··· SUPPLIED RECORDS
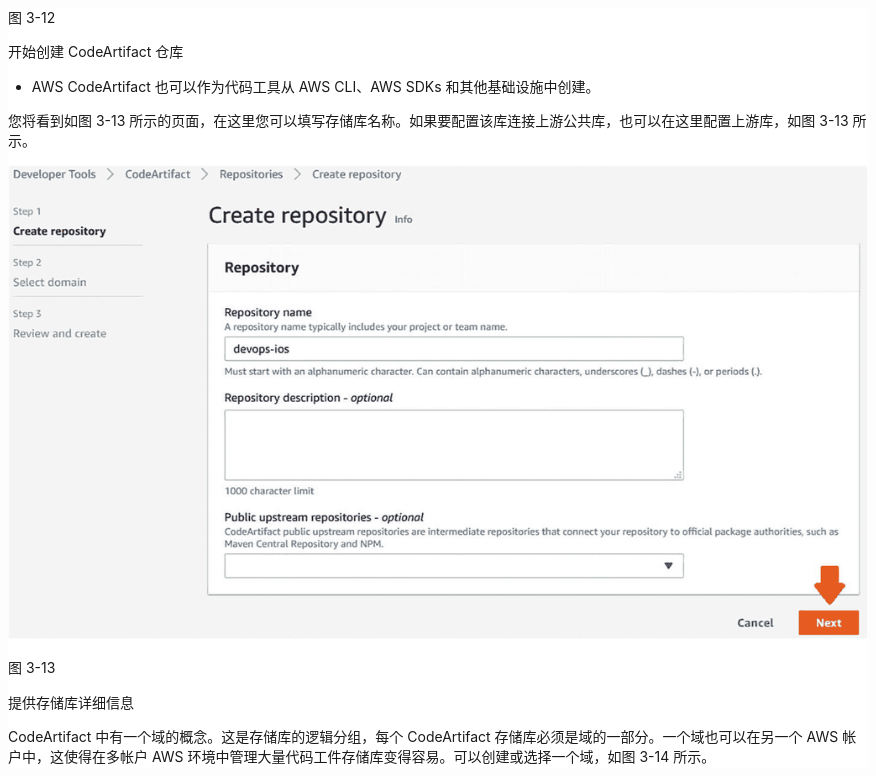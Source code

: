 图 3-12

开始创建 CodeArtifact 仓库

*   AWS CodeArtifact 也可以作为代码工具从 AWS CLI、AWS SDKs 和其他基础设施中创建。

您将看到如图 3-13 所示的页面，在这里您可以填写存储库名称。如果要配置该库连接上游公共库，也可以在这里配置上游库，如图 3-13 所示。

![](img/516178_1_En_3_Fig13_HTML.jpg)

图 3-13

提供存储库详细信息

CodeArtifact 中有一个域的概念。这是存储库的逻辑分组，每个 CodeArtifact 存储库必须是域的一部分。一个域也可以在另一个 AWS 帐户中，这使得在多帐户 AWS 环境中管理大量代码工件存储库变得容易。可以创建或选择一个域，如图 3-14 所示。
······
• [ACTION ITEM]: Go through the material above, and wherever a line holds the word "CodeArtifact", copy it.

• [REPLY TO THE EXERCISE]:
开始创建 CodeArtifact 仓库
*   AWS CodeArtifact 也可以作为代码工具从 AWS CLI、AWS SDKs 和其他基础设施中创建。
CodeArtifact 中有一个域的概念。这是存储库的逻辑分组，每个 CodeArtifact 存储库必须是域的一部分。一个域也可以在另一个 AWS 帐户中，这使得在多帐户 AWS 环境中管理大量代码工件存储库变得容易。可以创建或选择一个域，如图 3-14 所示。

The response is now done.